- Opening Delimiter -
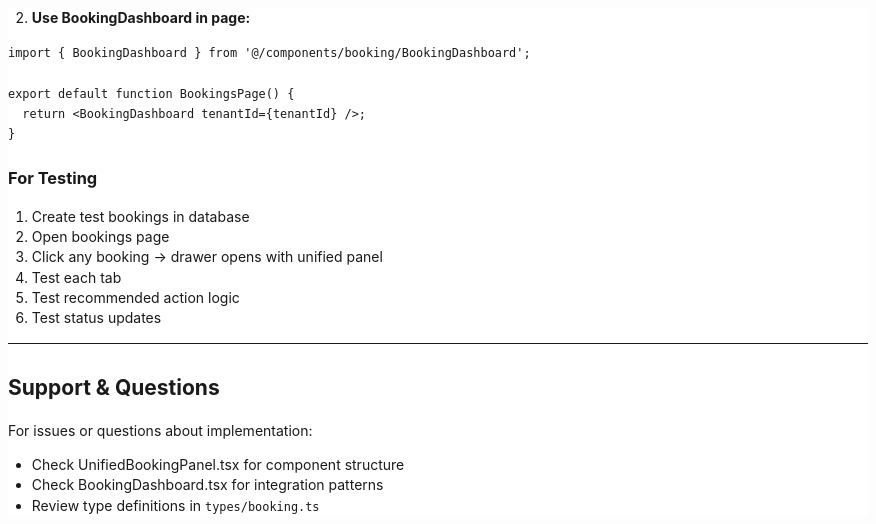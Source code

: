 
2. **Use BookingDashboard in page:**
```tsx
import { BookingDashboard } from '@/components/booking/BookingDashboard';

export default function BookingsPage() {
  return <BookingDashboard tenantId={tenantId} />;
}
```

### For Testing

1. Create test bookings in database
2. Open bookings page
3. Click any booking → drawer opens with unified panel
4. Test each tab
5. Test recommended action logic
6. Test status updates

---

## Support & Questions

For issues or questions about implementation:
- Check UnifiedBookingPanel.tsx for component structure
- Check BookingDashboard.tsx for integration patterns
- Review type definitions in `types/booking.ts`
- Closing Delimiter -
- Opening Delimiter -
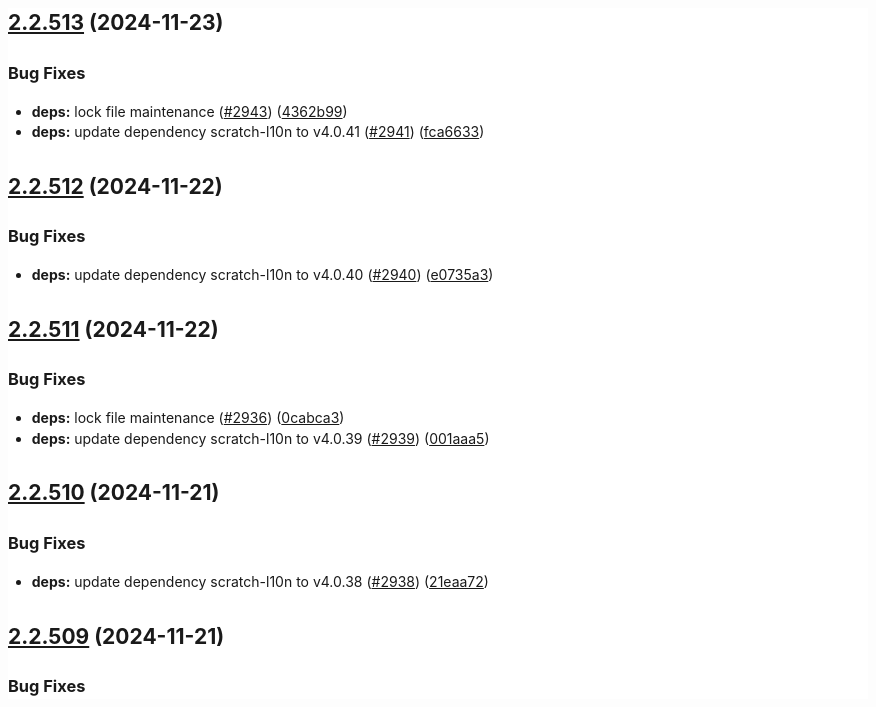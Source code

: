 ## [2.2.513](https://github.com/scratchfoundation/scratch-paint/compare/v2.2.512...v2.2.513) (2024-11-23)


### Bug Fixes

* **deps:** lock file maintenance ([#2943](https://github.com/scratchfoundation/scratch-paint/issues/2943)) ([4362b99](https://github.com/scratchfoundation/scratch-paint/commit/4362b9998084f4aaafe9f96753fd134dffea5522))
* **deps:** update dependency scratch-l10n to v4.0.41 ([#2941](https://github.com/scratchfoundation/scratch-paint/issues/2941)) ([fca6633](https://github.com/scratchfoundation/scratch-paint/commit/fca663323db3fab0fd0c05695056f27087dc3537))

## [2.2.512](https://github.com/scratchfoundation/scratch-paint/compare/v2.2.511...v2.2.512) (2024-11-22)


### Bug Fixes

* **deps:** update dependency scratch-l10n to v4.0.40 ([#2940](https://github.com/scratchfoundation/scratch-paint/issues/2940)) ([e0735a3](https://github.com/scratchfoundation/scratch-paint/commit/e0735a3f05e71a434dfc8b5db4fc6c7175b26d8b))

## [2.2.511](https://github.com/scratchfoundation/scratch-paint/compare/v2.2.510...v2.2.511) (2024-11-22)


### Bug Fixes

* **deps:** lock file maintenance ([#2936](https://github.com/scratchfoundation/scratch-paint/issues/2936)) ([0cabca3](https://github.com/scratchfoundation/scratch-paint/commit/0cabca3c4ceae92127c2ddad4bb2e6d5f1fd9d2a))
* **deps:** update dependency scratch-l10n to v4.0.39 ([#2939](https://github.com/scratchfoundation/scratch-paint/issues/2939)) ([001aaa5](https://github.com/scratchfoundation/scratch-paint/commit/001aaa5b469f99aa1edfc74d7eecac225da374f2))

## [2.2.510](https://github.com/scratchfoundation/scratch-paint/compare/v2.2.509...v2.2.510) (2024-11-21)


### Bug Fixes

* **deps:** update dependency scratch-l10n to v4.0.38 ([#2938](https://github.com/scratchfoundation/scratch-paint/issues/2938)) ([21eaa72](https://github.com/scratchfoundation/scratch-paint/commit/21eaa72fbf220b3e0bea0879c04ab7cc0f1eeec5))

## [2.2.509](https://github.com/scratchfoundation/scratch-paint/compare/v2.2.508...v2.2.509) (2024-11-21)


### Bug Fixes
- Closing Delimiter -
What you are asked to do »
Only one part of the material above is to be transcribed, namely the lines starting with the line that has "2. Open bookings page" and going on through the line that has "- Check UnifiedBookingPanel.tsx", exactly as they stand.

Result for this task »
2. Open bookings page
3. Click any booking → drawer opens with unified panel
4. Test each tab
5. Test recommended action logic
6. Test status updates

---

## Support & Questions

For issues or questions about implementation:
- Check UnifiedBookingPanel.tsx for component structure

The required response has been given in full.